Types
In this section we will look at the different types in C, and how they translate to assembly.
Simple Integers
In this section we'll look at the simple integers and how they appear in assembly. We'll create a function that takes four unsigned integer parameters: a char,
a short
, an int
and a long int
. On the machine this code is compiled on these equate to 8, 16, 32 and 64 bits respectively. Each of the parameters will then be incremented by their size.
The values we'll pass to the function will be values just inside their range, i.e. the 32bit value is 2^16 + 1, and the 64bit value is 2^32 + 1.
long int type_increment(unsigned char c, unsigned short s, unsigned int i, unsigned long int l) {
c += sizeof(c);
s += sizeof(s);
i += sizeof(i);
l += sizeof(l);
return c + s + i + l;
}
int main(void) {
return type_increment(0x1, 0x101, 0x10001, 0x100000001);
}
This generates the following assembly:
type_increment:
push rbp
mov rbp, rsp
mov eax, esi
mov DWORD PTR [rbp-12], edx
mov QWORD PTR [rbp-24], rcx
mov BYTE PTR [rbp-4], dil
mov WORD PTR [rbp-8], ax
add BYTE PTR [rbp-4], 1
add WORD PTR [rbp-8], 2
add DWORD PTR [rbp-12], 4
add QWORD PTR [rbp-24], 8
nop
pop rbp
ret
main:
push rbp
mov rbp, rsp
movabs rcx, 4294967297
mov edx, 65537
mov esi, 257
mov edi, 1
call type_increment
mov eax, 0
pop rbp
ret
We start by looking in the main
function.
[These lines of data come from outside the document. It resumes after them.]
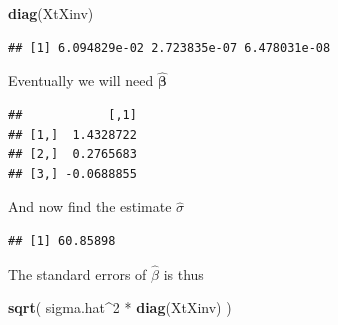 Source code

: \documentclass[]{book}
\newenvironment{Shaded}{\begin{snugshade}}{\end{snugshade}}
\newcommand{\KeywordTok}[1]{\textcolor[rgb]{0.13,0.29,0.53}{\textbf{{#1}}}}
\newcommand{\DecValTok}[1]{\textcolor[rgb]{0.00,0.00,0.81}{{#1}}}
\newcommand{\StringTok}[1]{\textcolor[rgb]{0.31,0.60,0.02}{{#1}}}
\newcommand{\NormalTok}[1]{{#1}}
\theoremstyle{definition}
\theoremstyle{definition}
\theoremstyle{remark}
\begin{document}
\begin{Shaded}
\begin{Highlighting}[]
\KeywordTok{diag}\NormalTok{(XtXinv)}
\end{Highlighting}
\end{Shaded}

\begin{verbatim}
## [1] 6.094829e-02 2.723835e-07 6.478031e-08
\end{verbatim}

Eventually we will need \(\hat{\boldsymbol{\beta}}\)

\begin{Shaded}
\end{Shaded}

\begin{verbatim}
##            [,1]
## [1,]  1.4328722
## [2,]  0.2765683
## [3,] -0.0688855
\end{verbatim}

And now find the estimate \(\hat{\sigma}\)

\begin{Shaded}
\end{Shaded}

\begin{verbatim}
## [1] 60.85898
\end{verbatim}

The standard errors of \(\hat{\beta}\) is thus

\begin{Shaded}
\begin{Highlighting}[]
\KeywordTok{sqrt}\NormalTok{( sigma.hat^}\DecValTok{2} \NormalTok{*}\StringTok{ }\KeywordTok{diag}\NormalTok{(XtXinv) )}
\end{Highlighting}
\end{Shaded}
\end{document}
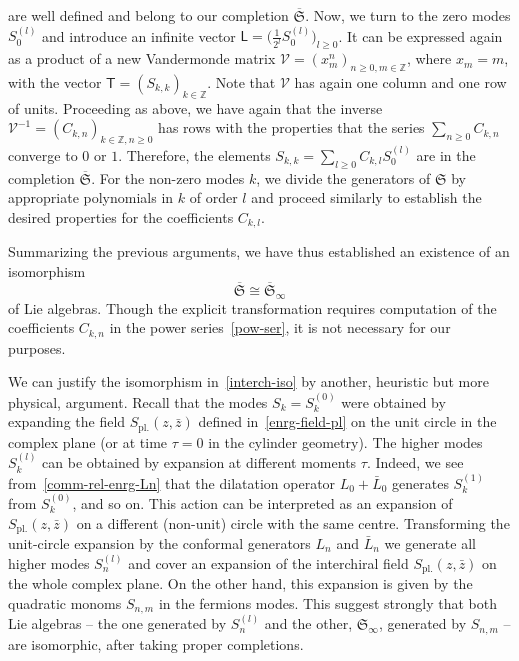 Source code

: \documentclass[11pt]{article}
\newcommand{\oZ}{\mathbb{Z}}
\newcommand{\interLie}{\mathfrak{S}}
\newcommand{\interch}{\interLie}
\newcommand{\interchco}{\overline{\interLie}}
\newcommand{\interinfin}{\interLie_{\infty}}
\newcommand{\interinfinco}{\overline{\interLie}_{\infty}}
\newcommand{\bz}{\bar{z}}
\newcommand{\enrg}{S}
\newcommand{\enrgpl}{\enrg_{\text{pl.}}}
\newcommand{\vand}{\mathscr{V}}
\newcommand{\Lv}{\mathsf{L}}
\newcommand{\Tv}{\mathsf{T}}
\theoremstyle{definition}
\begin{document}
are well defined and belong to our completion $\interchco$.
Now, we turn to the zero modes $\enrg^{(l)}_0$ and
introduce an infinite vector $\Lv = \bigl(\frac{1}{2^l}\enrg^{(l)}_0\bigr)_{l\geq0}$. It can be expressed again as a product of a new Vandermonde matrix
  $\vand=(x_m^n)_{n\geq0,m\in\oZ}$, where $x_m=m$, with the vector $\Tv=(\enrg_{k,k})_{k\in\oZ}$. Note that $\vand$ has again one column and one row of units.
Proceeding as above, we have again that the inverse  $\vand^{-1}=(C_{k,n})_{k\in\oZ,n\geq0}$ has rows with the properties that the series $\sum_{n\geq0}C_{k,n}$ converge to $0$ or $1$. Therefore, the elements $\enrg_{k,k}=\sum_{l\geq0}C_{k,l}\enrg_0^{(l)}$ are in the completion $\interchco$.
For the non-zero modes $k$, we divide the generators of $\interch$ by appropriate polynomials in $k$ of order $l$ and proceed similarly to establish the desired properties for the coefficients $C_{k,l}$.

Summarizing the previous arguments, we have thus established an existence of an isomorphism
\begin{equation}\label{interch-iso}
\interchco\cong\interinfinco
\end{equation}
of Lie algebras. Though the explicit transformation requires computation of the coefficients $C_{k,n}$ in the power series~\eqref{pow-ser}, it is not necessary for our purposes.


We can justify the isomorphism in~\eqref{interch-iso} by another, heuristic  but more physical, argument.
Recall  that the modes $\enrg_{k}=\enrg^{(0)}_{k}$ were obtained by expanding the
field $\enrgpl(z,\bz)$ defined in~\eqref{enrg-field-pl} on the unit
circle in the complex plane (or at  time $\tau=0$ in the cylinder geometry). The higher modes
$\enrg^{(l)}_{k}$ can be obtained by expansion at
different moments $\tau$. Indeed,
we see from~\eqref{comm-rel-enrg-Ln} that the dilatation operator
$L_0+\bar{L}_0$ generates $\enrg^{(1)}_{k}$ from $\enrg^{(0)}_{k}$, and so on.
This action can be interpreted as an expansion of $\enrgpl(z,\bz)$ on
a different (non-unit) circle with the same centre.
Transforming the unit-circle expansion by the conformal generators $L_n$
and $\bar{L}_n$ we generate all higher modes $\enrg^{(l)}_n$ and cover an expansion of the interchiral field
$\enrgpl(z,\bz)$ on the whole complex plane.
On the other hand,
this expansion is given by the quadratic monoms $\enrg_{n,m}$
in the  fermions modes. This suggest strongly  that  both   Lie algebras -- the one generated by $\enrg^{(l)}_n$ and the other, $\interinfin$,  generated by  $\enrg_{n,m}$ -- are  isomorphic, after taking proper completions.
\end{document}
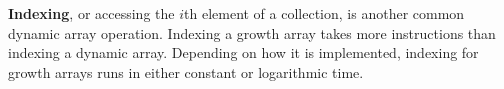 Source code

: \textbf{Indexing}, or accessing the $i$th element of a collection, is another common dynamic array operation. Indexing a growth array takes more instructions than indexing a dynamic array. Depending on how it is implemented, indexing for growth arrays runs in either constant or logarithmic time. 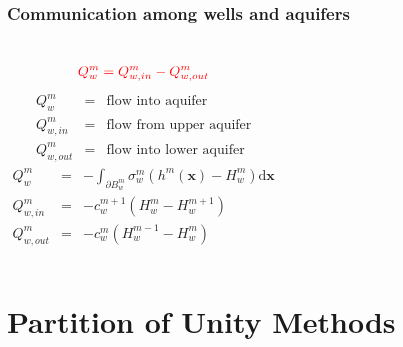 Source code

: \documentclass[10pt, xcolor=dvipsnames]{beamer} %
\newcommand{\figpath}{../graphics/}
\begin{document}
\begin{frame}
  \frametitle{Communication among wells and aquifers}
  \begin{columns}
        \begin{equation}
        \color{red}{ Q^m_w = Q^m_{w,in} - Q^m_{w,out} }
        \end{equation}
        \vspace{-10pt}
        \begin{eqnarray*}
            Q^m_w &=& \textrm{flow into aquifer} \nonumber\\
            Q^m_{w,in} &=& \textrm{flow from upper aquifer} \nonumber\\
            Q^m_{w,out} &=& \textrm{flow into lower aquifer} \nonumber
        \end{eqnarray*}
    \begin{eqnarray*}
      Q^m_w &=& -\int_{\partial{}B^m_w}\sigma^m_w \left( h^m(\mathbf{x})-H^m_w          \right) \mathrm{d}\mathbf{x} \\
      Q^m_{w,in} &=& -c^{m+1}_w \left( H^m_w-H^{m+1}_w \right) \\
      Q^m_{w,out} &=& -c^m_w \left( H^{m-1}_w-H^{m}_w \right) 
    \end{eqnarray*}
    \begin{center}
      \framebox{\color{red}{we are looking for $(h^m,H^m_w)$}}
    \end{center}
        \begin{figure}
        \vspace{-15pt}
        \begin{center} \label{fig:well}        
          \def\svgwidth{0.92\textwidth}
          
        \end{center}
    \end{figure}
    \end{columns}
\end{frame}


\section{Partition of Unity Methods}
\end{document}
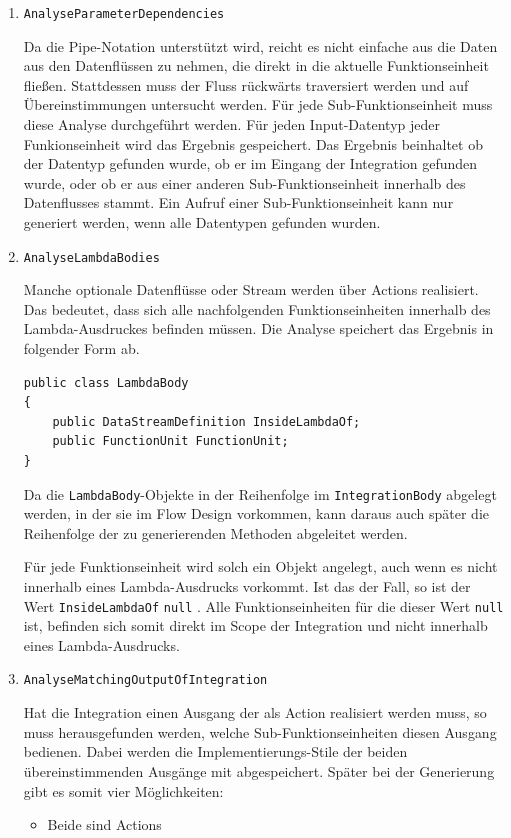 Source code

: 	\begin{enumerate}
		\item \texttt{AnalyseParameterDependencies}

		Da die Pipe-Notation unterstützt wird, reicht es nicht einfache aus die Daten
		aus den Datenflüssen zu nehmen, die direkt in die aktuelle
		Funktionseinheit fließen. Stattdessen muss der Fluss rückwärts
		traversiert werden und auf Übereinstimmungen untersucht werden.
		Für jede Sub-Funktionseinheit muss diese Analyse durchgeführt werden.
		Für jeden Input-Datentyp jeder Funkionseinheit wird das Ergebnis gespeichert.
		Das Ergebnis beinhaltet ob der Datentyp gefunden
		wurde, ob er im Eingang der Integration gefunden wurde, oder ob er aus einer
		anderen Sub-Funktionseinheit innerhalb des Datenflusses stammt. 
		Ein Aufruf einer Sub-Funktionseinheit kann nur generiert werden, wenn alle Datentypen gefunden
		wurden.
		
		\item \texttt{AnalyseLambdaBodies}

		Manche optionale Datenflüsse oder Stream werden über Actions realisiert.
		Das bedeutet, dass sich alle nachfolgenden Funktionseinheiten innerhalb
		des Lambda-Ausdruckes befinden müssen. Die Analyse speichert das Ergebnis
		in folgender Form ab. 
		
		\begin{lstlisting}[caption=LambdaBody Klasse]
public class LambdaBody
{
	public DataStreamDefinition InsideLambdaOf;
	public FunctionUnit FunctionUnit;
}
		\end{lstlisting}
		
		Da die \texttt{LambdaBody}-Objekte in der Reihenfolge im \texttt{IntegrationBody} abgelegt
		werden, in der sie im Flow Design vorkommen, kann daraus auch später die
		Reihenfolge der zu generierenden Methoden abgeleitet werden.
		
		
		Für jede Funktionseinheit wird solch ein Objekt angelegt, auch wenn es
		nicht innerhalb eines Lambda-Ausdrucks vorkommt. Ist das der Fall, so ist der Wert
		\texttt{InsideLambdaOf} \texttt{null} . Alle Funktionseinheiten für die dieser Wert
		\texttt{null} ist, befinden sich somit direkt im Scope der Integration und nicht
		innerhalb eines Lambda-Ausdrucks.
		
		\item \texttt{AnalyseMatchingOutputOfIntegration}

		Hat die Integration einen Ausgang der als Action realisiert werden muss, so
		muss herausgefunden werden, welche Sub-Funktionseinheiten diesen
		Ausgang bedienen. Dabei werden die Implementierungs-Stile der
		beiden übereinstimmenden Ausgänge mit abgespeichert. Später bei der
		Generierung gibt es somit vier Möglichkeiten:
		\begin{itemize}
			\item Beide sind Actions
			

\end{itemize}
\end{enumerate}
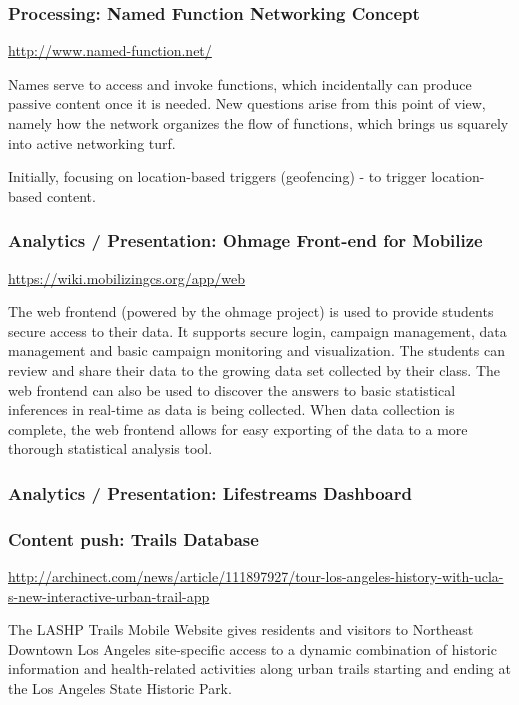 \subsubsection{Processing: Named Function Networking Concept}

\url{http://www.named-function.net/}

Names serve to access and invoke functions, which incidentally can produce passive content once it is needed. New questions arise from this point of view, namely how the network organizes the flow of functions, which brings us squarely into active networking turf. 

Initially, focusing on location-based triggers (geofencing) - to trigger location-based content.

\subsubsection{Analytics / Presentation: Ohmage Front-end for Mobilize}

\url{https://wiki.mobilizingcs.org/app/web}

The web frontend (powered by the ohmage project) is used to provide students secure access to their data. It supports secure login, campaign management, data management and basic campaign monitoring and visualization. The students can review and share their data to the growing data set collected by their class. The web frontend can also be used to discover the answers to basic statistical inferences in real-time as data is being collected. When data collection is complete, the web frontend allows for easy exporting of the data to a more thorough statistical analysis tool. 

\subsubsection{Analytics / Presentation: Lifestreams Dashboard}

\cite{hsieh2013acm}

\subsubsection{Content push: Trails Database}

\url{http://archinect.com/news/article/111897927/tour-los-angeles-history-with-ucla-s-new-interactive-urban-trail-app}

The LASHP Trails Mobile Website gives residents and visitors to Northeast Downtown Los Angeles site-specific access to a dynamic combination of historic information and health-related activities along urban trails starting and ending at the Los Angeles State Historic Park.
The movabs
instruction loads the 64bit register rcx
with the absolute value 4294967297. This appears to be an error in the decoding of the instruction. The other absolute values are loaded into the 32 bit registers.
In type_increment
, following the prologue, esi
is moved to eax
. The parameters are placed on the stack at the following locations:
- 4 byte int (DWORD) is moved to
rbp-12 .. rbp-9
- 8 byte long int (QWORD) is moved to
rbp-24 .. rbp-17
- 1 byte char (BYTE) is moved to
rbp-4
. - 2 byte short (WORD) is moved to
rbp-8 .. rbp-7
Also notice the registers that are used. The int
is moved from the 32bit edx
register, and the long int
is moved from the 64bit rcx
register. The char
is moved from the dil
register, which is the low byte of the four byte edi
register. The short
is moved from ax
, which is the low two bytes of the four byte eax
register.
Each of the memory locations on the stack then have their size in bytes added to themselves. A nop
is placed at the end (I am unsure of the purpose of the noop - perhaps for alignment?). eax
is loaded with 0 as a return value even despite us being in a void function. The previous base pointer is popped off the stack pop rbp
and ret
causes the function to return.
We now increase the optimisation level to -O1 and see how the assembly changes:
type_increment:
add edi, 1
movzx edi, dil
add esi, 2
movzx esi, si
add esi, edi
lea eax, [rdx+4+rsi]
lea rax, [rcx+8+rax]
ret
main:
mov eax, 65811
ret
Arrays
In this section we'll take a look at how arrays are allocated on the stack.
#define ARRAY_SIZE 512
int use_up_stack_space(int y) {
char char_array[ARRAY_SIZE];
int int_array[ARRAY_SIZE];
int sum;
for (int x = 0; x < ARRAY_SIZE; x++) {
char_array[x] = x * x;
int_array[x] = y * y;
sum += char_array[x] + int_array[x];
}
return sum;
}
use_up_stack_space:
push rbp
mov rbp, rsp
sub rsp, 2464
mov DWORD PTR [rbp-2580], edi
mov DWORD PTR [rbp-8], 0
jmp .L2
.L3:
mov eax, DWORD PTR [rbp-8]
mov ecx, eax
mov eax, DWORD PTR [rbp-8]
mov edx, eax
mov eax, ecx
imul eax, edx
mov edx, eax
mov eax, DWORD PTR [rbp-8]
cdqe
mov BYTE PTR [rbp-528+rax], dl
mov eax, DWORD PTR [rbp-2580]
imul eax, DWORD PTR [rbp-2580]
mov edx, eax
mov eax, DWORD PTR [rbp-8]
cdqe
mov DWORD PTR [rbp-2576+rax*4], edx
mov eax, DWORD PTR [rbp-8]
cdqe
movzx eax, BYTE PTR [rbp-528+rax]
movsx edx, al
mov eax, DWORD PTR [rbp-8]
cdqe
mov eax, DWORD PTR [rbp-2576+rax*4]
add eax, edx
add DWORD PTR [rbp-4], eax
add DWORD PTR [rbp-8], 1
.L2:
cmp DWORD PTR [rbp-8], 511
jle .L3
mov eax, DWORD PTR [rbp-4]
leave
ret